From: <Andries.Brouwer@cwi.nl>

Alan made overcommit mode 2 and it doesnt work at all.  A process passing
the limit often does so at a moment of stack extension, and is killed by a
segfault, not better than being OOM-killed.

Another problem is that close to the edge no other processes can be
started, so that a sysadmin has problems logging in and investigating.

Below a patch that does 3 things:

(1) It reserves a reasonable amount of virtual stack space (amount
    randomly chosen, no guarantees given) when the process is started, so
    that the common utilities will not be killed by segfault on stack
    extension.

(2) It reserves a reasonable amount of virtual memory for root, so that
    root can do things when the system is out-of-memory

(3) It limits a single process to 97% of what is left, so that also an
    ordinary user is able to use getty, login, bash, ps, kill and similar
    things when one of her processes got out of control.

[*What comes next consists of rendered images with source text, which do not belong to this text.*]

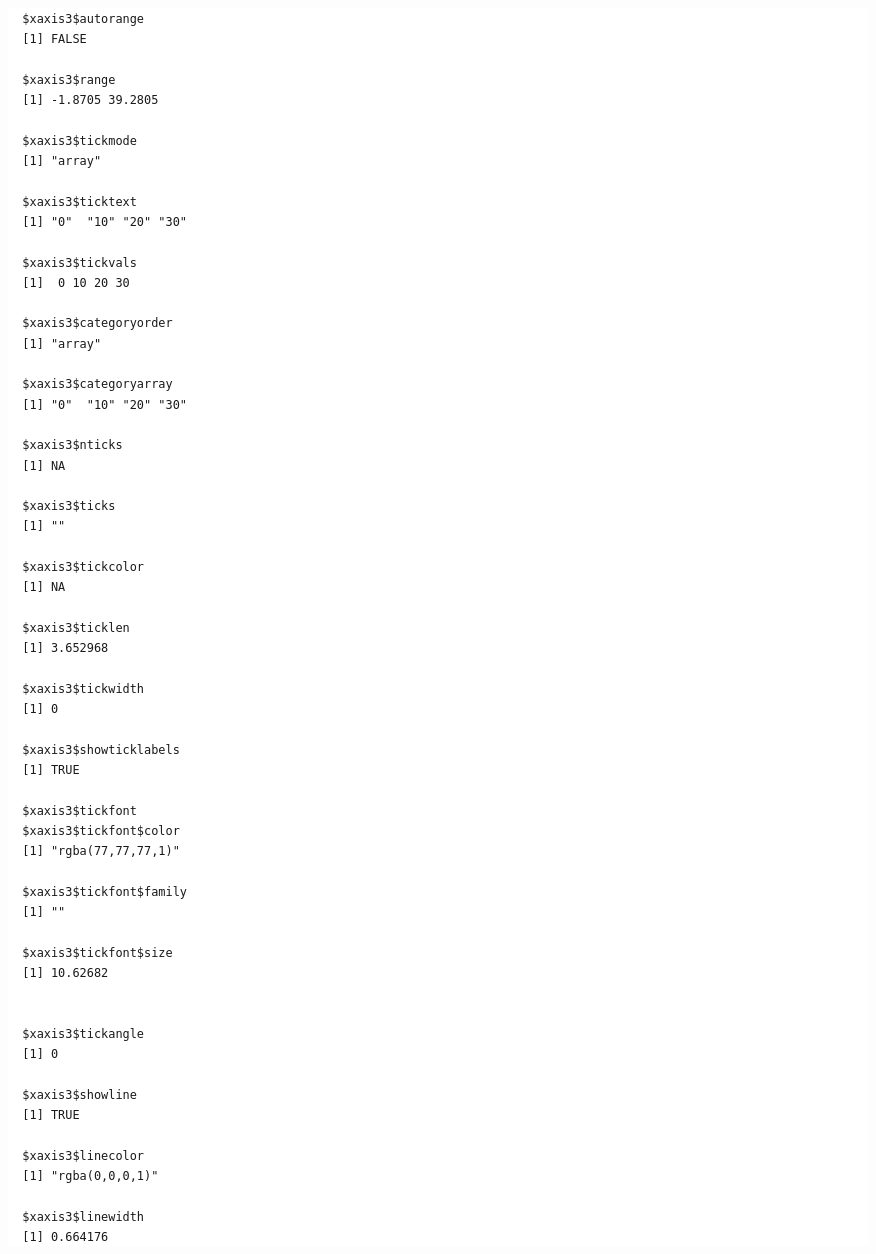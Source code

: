       $xaxis3$autorange
      [1] FALSE
      
      $xaxis3$range
      [1] -1.8705 39.2805
      
      $xaxis3$tickmode
      [1] "array"
      
      $xaxis3$ticktext
      [1] "0"  "10" "20" "30"
      
      $xaxis3$tickvals
      [1]  0 10 20 30
      
      $xaxis3$categoryorder
      [1] "array"
      
      $xaxis3$categoryarray
      [1] "0"  "10" "20" "30"
      
      $xaxis3$nticks
      [1] NA
      
      $xaxis3$ticks
      [1] ""
      
      $xaxis3$tickcolor
      [1] NA
      
      $xaxis3$ticklen
      [1] 3.652968
      
      $xaxis3$tickwidth
      [1] 0
      
      $xaxis3$showticklabels
      [1] TRUE
      
      $xaxis3$tickfont
      $xaxis3$tickfont$color
      [1] "rgba(77,77,77,1)"
      
      $xaxis3$tickfont$family
      [1] ""
      
      $xaxis3$tickfont$size
      [1] 10.62682
      
      
      $xaxis3$tickangle
      [1] 0
      
      $xaxis3$showline
      [1] TRUE
      
      $xaxis3$linecolor
      [1] "rgba(0,0,0,1)"
      
      $xaxis3$linewidth
      [1] 0.664176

Since the current overcommit mode 2 is not really useful, I did not give
this a new number.

The patch is just for playing, not to be applied by Linus.  But, Andrew, I
hope that you would be willing to put this in -mm so that people can
experiment.  Of course it only does something if one sets overcommit mode
to 2.

The past month I have pressured people asking for feedback, and now have
about a dozen reports, mostly positive, one very positive.

Signed-off-by: Andrew Morton <akpm@osdl.org>
---

 25-akpm/fs/exec.c            |   19 +++++++++++--------
 25-akpm/security/commoncap.c |    8 ++++++++
 25-akpm/security/dummy.c     |    8 ++++++++
 3 files changed, 27 insertions(+), 8 deletions(-)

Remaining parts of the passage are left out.